Git Tutorial Continued

Making Changes in git

Having at look at our test post from Lab 1, we can observe the post template adds a bunch of stuff related to social media. Let's suppose that for our cs2613 journal we want a more minimal look.

Start by finding the right files to edit with

$ git grep disqus

git grep is a very useful (and fast!) tool to find occurrences of strings in your git repository. Notice in the output there are some files created by frog; we will clean those up later. Find the template file (under _src) and edit it to remove the undesired social media links. Check the results with

$ raco frog -bp

You might notice one more link to twitter in a different template file. Feel free to remove that one as well.

Use git add to stage your changes:

$ git add file1 file2 file3

You are now ready to commit. You can see what is about to be committed using git diff with the --cached option:

$ git diff --cached

(Without --cached, git diff will show you any changes that you’ve made but not yet added to the index.) You can also get a brief summary of the situation with git status:

$ git status
# On branch master
# Changes to be committed:
#   (use "git reset HEAD <file>..." to unstage)
#
#       modified:   file1
#       modified:   file2
#       modified:   file3
#

If you need to make any further adjustments, do so now, and then add any newly modified content to the index.

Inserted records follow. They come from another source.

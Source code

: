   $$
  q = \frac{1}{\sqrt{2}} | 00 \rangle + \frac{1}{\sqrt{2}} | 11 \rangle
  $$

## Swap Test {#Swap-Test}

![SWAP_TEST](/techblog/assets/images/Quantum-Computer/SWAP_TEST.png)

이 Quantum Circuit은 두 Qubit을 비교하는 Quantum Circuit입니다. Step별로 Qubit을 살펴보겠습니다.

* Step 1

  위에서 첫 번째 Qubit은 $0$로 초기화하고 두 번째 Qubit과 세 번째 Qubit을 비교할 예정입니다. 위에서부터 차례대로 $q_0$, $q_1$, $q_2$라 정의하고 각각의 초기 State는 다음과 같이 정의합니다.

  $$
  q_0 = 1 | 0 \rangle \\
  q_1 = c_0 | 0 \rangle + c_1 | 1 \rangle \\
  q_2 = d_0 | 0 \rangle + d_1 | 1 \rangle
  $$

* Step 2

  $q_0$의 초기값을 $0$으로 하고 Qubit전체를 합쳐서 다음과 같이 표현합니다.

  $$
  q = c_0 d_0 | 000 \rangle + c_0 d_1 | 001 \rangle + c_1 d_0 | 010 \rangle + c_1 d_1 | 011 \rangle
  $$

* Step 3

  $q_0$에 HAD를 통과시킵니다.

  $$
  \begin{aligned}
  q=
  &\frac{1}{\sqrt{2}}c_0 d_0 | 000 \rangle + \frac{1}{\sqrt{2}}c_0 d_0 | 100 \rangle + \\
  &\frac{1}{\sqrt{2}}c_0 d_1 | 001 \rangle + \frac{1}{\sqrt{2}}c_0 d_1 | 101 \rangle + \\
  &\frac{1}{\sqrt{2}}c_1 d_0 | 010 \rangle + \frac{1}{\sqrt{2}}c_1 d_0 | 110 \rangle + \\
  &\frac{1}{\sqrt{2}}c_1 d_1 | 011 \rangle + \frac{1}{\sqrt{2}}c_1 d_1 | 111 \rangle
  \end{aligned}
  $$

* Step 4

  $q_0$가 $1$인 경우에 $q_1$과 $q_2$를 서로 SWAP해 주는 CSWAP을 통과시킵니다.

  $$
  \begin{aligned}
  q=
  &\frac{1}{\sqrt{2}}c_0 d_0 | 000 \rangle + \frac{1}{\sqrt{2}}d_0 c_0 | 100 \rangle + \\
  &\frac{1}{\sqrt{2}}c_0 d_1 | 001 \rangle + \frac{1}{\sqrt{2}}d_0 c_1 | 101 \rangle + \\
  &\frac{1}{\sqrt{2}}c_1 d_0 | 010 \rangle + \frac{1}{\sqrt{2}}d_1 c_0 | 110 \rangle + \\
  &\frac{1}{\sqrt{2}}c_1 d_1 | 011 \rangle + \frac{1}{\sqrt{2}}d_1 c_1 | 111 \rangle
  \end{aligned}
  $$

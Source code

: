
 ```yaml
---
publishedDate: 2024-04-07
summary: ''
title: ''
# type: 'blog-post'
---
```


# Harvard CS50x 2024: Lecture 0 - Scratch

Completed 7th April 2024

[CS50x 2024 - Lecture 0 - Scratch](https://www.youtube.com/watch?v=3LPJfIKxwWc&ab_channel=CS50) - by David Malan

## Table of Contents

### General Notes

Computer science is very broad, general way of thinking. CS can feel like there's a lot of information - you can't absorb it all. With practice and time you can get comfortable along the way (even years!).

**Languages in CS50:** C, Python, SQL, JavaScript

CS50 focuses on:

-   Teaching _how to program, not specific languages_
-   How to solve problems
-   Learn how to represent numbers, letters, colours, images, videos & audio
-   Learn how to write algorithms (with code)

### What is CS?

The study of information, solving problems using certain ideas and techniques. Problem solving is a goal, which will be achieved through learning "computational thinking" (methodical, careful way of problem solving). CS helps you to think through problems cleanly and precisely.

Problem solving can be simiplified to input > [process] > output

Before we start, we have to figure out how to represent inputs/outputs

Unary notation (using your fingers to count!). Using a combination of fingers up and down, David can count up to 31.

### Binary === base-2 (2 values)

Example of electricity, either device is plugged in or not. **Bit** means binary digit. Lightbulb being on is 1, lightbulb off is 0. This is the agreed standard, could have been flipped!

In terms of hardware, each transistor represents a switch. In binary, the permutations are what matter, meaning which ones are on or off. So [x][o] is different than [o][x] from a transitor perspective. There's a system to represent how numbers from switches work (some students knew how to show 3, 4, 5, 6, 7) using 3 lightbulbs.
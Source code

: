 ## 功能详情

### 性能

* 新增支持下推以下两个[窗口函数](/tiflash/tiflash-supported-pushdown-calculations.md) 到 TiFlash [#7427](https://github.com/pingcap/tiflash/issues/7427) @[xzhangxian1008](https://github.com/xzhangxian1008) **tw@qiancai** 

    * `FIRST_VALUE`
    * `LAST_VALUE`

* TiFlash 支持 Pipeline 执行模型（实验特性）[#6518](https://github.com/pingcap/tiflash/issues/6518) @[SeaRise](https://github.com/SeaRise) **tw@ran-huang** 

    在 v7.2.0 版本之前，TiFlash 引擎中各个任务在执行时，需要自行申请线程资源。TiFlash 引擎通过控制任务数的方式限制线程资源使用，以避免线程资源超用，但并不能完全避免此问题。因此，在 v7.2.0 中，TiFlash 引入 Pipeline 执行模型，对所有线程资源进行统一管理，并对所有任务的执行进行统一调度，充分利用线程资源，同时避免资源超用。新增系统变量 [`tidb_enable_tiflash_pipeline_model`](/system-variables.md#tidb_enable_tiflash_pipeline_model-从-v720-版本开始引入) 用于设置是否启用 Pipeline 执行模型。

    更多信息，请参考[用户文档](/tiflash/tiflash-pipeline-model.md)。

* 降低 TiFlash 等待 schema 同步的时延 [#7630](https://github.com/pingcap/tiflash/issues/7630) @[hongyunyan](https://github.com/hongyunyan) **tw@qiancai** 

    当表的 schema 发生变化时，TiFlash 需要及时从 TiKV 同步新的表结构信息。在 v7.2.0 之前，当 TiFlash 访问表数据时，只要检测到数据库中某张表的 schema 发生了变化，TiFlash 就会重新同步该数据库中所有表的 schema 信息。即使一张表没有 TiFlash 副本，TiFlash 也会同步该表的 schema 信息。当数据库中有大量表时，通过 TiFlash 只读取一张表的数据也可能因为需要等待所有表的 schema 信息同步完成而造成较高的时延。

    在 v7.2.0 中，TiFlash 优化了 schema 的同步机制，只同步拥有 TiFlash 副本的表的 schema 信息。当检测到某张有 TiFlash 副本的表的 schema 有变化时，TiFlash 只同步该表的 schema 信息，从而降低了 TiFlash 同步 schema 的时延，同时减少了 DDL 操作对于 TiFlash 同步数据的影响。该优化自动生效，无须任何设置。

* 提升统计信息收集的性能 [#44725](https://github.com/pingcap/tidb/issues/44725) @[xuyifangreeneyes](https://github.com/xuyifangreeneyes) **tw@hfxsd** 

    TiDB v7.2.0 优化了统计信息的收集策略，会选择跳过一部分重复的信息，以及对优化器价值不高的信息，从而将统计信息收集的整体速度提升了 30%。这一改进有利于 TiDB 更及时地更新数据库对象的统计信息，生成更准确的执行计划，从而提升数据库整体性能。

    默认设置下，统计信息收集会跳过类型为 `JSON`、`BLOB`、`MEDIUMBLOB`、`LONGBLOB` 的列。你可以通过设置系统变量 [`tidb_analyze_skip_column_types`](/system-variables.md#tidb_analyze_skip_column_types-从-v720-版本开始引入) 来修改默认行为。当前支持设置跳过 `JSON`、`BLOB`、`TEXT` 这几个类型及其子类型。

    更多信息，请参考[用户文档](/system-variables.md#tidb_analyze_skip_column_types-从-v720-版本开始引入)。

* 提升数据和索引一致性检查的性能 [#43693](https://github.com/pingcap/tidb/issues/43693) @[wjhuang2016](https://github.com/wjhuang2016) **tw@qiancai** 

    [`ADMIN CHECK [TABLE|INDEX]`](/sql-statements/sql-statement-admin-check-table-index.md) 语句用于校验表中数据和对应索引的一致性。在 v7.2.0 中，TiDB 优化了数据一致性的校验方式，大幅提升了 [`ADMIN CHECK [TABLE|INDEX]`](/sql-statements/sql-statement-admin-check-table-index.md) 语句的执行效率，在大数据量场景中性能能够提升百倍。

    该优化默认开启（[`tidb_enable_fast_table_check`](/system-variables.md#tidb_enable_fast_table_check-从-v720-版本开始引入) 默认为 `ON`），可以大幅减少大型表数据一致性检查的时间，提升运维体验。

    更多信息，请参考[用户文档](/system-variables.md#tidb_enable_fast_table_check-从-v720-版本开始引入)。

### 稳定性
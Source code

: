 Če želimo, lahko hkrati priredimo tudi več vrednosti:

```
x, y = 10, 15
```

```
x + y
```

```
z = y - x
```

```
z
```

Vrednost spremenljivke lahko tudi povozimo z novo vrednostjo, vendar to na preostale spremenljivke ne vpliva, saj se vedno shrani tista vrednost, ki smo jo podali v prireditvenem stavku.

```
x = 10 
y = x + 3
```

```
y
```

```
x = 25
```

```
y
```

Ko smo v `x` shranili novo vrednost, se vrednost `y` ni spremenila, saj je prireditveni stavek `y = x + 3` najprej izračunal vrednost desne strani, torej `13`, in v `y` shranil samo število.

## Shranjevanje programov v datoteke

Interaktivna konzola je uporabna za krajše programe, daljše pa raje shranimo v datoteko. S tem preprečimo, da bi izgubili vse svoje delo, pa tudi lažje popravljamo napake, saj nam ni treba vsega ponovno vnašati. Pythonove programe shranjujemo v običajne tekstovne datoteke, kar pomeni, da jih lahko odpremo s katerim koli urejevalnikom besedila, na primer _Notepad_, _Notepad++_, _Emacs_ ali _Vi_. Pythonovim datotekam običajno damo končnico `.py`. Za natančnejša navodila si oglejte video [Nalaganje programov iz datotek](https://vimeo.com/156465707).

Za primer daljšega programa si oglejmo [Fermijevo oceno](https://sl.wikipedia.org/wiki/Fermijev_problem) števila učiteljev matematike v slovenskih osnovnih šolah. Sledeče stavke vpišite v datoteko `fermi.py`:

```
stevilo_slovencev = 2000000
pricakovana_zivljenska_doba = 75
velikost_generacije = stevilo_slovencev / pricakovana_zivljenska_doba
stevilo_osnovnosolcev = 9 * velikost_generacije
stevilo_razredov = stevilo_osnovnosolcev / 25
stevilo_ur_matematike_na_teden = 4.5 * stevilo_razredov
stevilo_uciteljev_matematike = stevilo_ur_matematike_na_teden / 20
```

Finally, commit your changes with:

$ git commit

This will again prompt you for a message describing the change, and then record a new version of the project.

Alternatively, instead of running git add beforehand, you can use

$ git commit -a

which will automatically notice any modified (but not new) files, add them to the index, and commit, all in one step. Keep in mind that you will be marked on the logical structure of your git commits, so you are better off using git add to explicitely choose what changes to commit.

Cleaning up generated files

A common phenomenon in software development is the existence of generated files. These files are created by some tool, typically based on some source files. In general it is a bad idea to track generated files in version control because they introduce spurious changes into history. We'll look at this more later, but for now let's try to clean up. We can find out what files are generated .e.g. by consulting the frog docs. Let's first try a shortcut. Run

$ cd ~/cs2613/journal
$ raco frog --clean

To find out what changed, run

$ git diff --stat

All going well, you will see a bunch of deletions. We can tell git to make those deletions permanent in several ways. It turns out that there is a handy option to git add that tells git to stage all of the changes in the working tree. Try to figure out which option it is.

• to see the effect of a git add command, run git diff --cached --stat
• to undo the effect of a git add command, run git reset.

When you are satisfied with the changes, run git commit.

It will turn out that this is not all of the generated files; we can use git rm to clean up further as we find more.

Make sure you run

$ raco frog -bp

To make sure the the blog still works after your deletions.

Viewing project history

1. At any point you can view the history of your changes using

    $ git log
   

   Use this command to verify that all the changes you expected to be pushed to the server really were.

   If you also want to see complete diffs at each step, use

    $ git log -p
   

   Often the overview of the changes is useful to get a feel for each step

    $ git log --stat --summary
   

2. In most projects, you have to share commit messages to (at least) the same people who view your source code. Share your "best commit" message with one or more of your neighbours.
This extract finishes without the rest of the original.